To see what a difference this change in printing can make, look at the reviews on Amazon of ISBN 0500231192 and its later reprint 080761596X. The Amazon reviews of the latter that compare the two are especially telling: Drager Frères simply printed better books and images.

I wonder if the regular (non-numbered) releases of this book also had the gold-colored plates. It is quite a luxury, and I think it is possible that less fancy editions had to make do with simpler plates.

bill

Kaleb, I have to agree with Benedict about Crossway needing a reading copy of the NT. A double-column 3x5 shirt-pocket bible hardly qualifies for serious reading. A nice NT wouldn't have to be as glorious as Fujimura's setting of the Gospels, but that does show what can be done with nice, thicker paper.

moxie

Plush!

Wish I could find something like that with Richmond Lattimore's New Testament inside. The only single volume I know of is paperback. The original hardbacks are in two volumes.

Michael Wallen

"I'd not see a publisher produce a stand-alone New Testament unless they were going to produce identical Old Testaments (likely having to be bound in multiple volumes)."

I don't have a problem with this. Pentateuch and Prophets (i.e. Isaiah, Jeremiah, Ezekiel, Daniel, and the Twelve) volumes would each be slightly shorter than the New Testament. A volume of the Historical books would be the longest.

Design/presentation issues would only pop up with the Wisdom books, I think. The Psalter traditionally stands by itself, but then where would Job and the three books of Solomon go?

Kaleb

As someone with little regard for tradition, I'd throw all the wisdom books together. A five-volume, elegantly designed Bible would be lovely, though I question the viability of it. Five leather covers costs a whole lot more than one big one, and I think most people wouldn't buy a multi-volume Bible...

Theophrastus

Moxie -- I don't understand. I have this edition of the Lattimore New Testament, it is a single hardcover volume:

http://www.amazon.com/The-New-Testament-Richmond-Lattimore/dp/0865474990/

moxie

Thanks Theophrastus! Don't know how I missed that. I'll order one today. Hope it's a good binding.

Bob Z.

Thank you for this post, which inspired me to buy one of these Bibles! It just arrived, and I am quite happy with it (even though it's only a cloth-bound edition). Personally, I prefer non-illustrated Bibles, but I have to make an exception here because these illustrations are quite superb. Even better, though, is the readable, paragraphed KJV, with no verse numbers, no italicized text (except with poetry, where it facilitates reading), no distractions.

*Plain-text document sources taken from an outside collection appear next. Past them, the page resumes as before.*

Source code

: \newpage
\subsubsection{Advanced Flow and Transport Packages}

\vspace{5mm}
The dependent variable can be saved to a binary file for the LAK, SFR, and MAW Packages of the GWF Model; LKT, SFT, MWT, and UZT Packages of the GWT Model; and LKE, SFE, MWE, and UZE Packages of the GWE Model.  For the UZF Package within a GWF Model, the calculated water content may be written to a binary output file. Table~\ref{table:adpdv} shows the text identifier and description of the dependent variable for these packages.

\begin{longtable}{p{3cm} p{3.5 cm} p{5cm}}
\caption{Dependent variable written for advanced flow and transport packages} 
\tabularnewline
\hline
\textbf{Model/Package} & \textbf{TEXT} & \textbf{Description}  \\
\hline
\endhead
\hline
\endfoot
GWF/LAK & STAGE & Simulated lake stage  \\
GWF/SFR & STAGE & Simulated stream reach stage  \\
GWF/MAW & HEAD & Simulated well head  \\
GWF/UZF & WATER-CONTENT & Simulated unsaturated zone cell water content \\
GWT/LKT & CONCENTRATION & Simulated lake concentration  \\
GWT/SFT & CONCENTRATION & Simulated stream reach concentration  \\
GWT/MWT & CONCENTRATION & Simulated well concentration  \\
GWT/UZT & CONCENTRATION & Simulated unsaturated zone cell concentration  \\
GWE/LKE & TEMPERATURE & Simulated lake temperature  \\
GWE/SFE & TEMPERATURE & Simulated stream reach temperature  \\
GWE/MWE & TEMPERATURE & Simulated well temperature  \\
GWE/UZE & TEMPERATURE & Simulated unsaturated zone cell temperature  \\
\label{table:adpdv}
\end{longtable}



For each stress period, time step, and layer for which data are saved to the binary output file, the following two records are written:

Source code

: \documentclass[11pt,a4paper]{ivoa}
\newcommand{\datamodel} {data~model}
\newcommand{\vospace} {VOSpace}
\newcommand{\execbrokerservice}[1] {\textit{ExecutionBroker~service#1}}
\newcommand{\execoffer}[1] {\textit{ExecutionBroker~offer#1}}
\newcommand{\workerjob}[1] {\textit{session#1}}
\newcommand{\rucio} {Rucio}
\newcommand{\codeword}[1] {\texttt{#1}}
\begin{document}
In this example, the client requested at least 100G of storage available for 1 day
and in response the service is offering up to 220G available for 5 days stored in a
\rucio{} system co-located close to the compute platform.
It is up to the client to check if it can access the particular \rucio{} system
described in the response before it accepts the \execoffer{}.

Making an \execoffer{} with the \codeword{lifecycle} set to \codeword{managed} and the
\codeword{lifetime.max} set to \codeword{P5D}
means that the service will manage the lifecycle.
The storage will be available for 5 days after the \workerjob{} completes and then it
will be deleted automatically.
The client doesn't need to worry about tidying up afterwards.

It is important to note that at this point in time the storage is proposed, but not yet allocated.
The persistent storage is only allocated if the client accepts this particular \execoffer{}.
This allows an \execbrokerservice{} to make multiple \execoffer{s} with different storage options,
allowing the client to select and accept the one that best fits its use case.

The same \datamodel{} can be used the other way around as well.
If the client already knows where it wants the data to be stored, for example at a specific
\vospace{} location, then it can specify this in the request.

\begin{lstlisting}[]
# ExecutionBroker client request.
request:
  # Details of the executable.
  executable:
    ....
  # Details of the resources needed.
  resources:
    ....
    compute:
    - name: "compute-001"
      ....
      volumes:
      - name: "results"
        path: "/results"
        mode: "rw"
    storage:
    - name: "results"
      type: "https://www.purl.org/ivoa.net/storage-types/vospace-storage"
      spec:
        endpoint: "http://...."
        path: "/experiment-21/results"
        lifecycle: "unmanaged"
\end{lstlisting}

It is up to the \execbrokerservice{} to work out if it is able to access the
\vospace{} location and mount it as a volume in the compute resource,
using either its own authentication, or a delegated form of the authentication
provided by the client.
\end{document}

From the prospectus that came with it: "Ten years have been spent in the preparation of this book. The aim of the publishers has been to present the Authorised Version in the most perfect form possible, compelling to the eye and clear to the understanding. Hitherto all finely produced New Testaments have been too unwieldy for everyday use."

I wish modern publishers would heed this!

Chris

I've just located one of these, but the seller says its bound in yellow leather, not red. Seems odd.

bill

Although a far cry from a leather-bound Mardersteig, the highly readable The Books of the Bible series is coming out in 4 volumes. Both the NT (Vol 4) and OT History (Vol 1) are now out in NIV11 with what I consider improved typesetting from their TNIV originals. (Just wish the margins were a bit bigger.)
http://www.biblicadirect.com/p-1625-the-books-of-the-bible-new-testament.aspx
http://www.biblicadirect.com/p-1690-the-books-of-the-bible-covenant-history.aspx

Zondervan's coming out with single volume editions of TBOTB (ISBN 978-0310400578, 978-0310402466 and 978-0310402077) but I haven't seen any page samples yet.

Jak

What font is this? It looks very similar to Bembo but I'm not sure it is.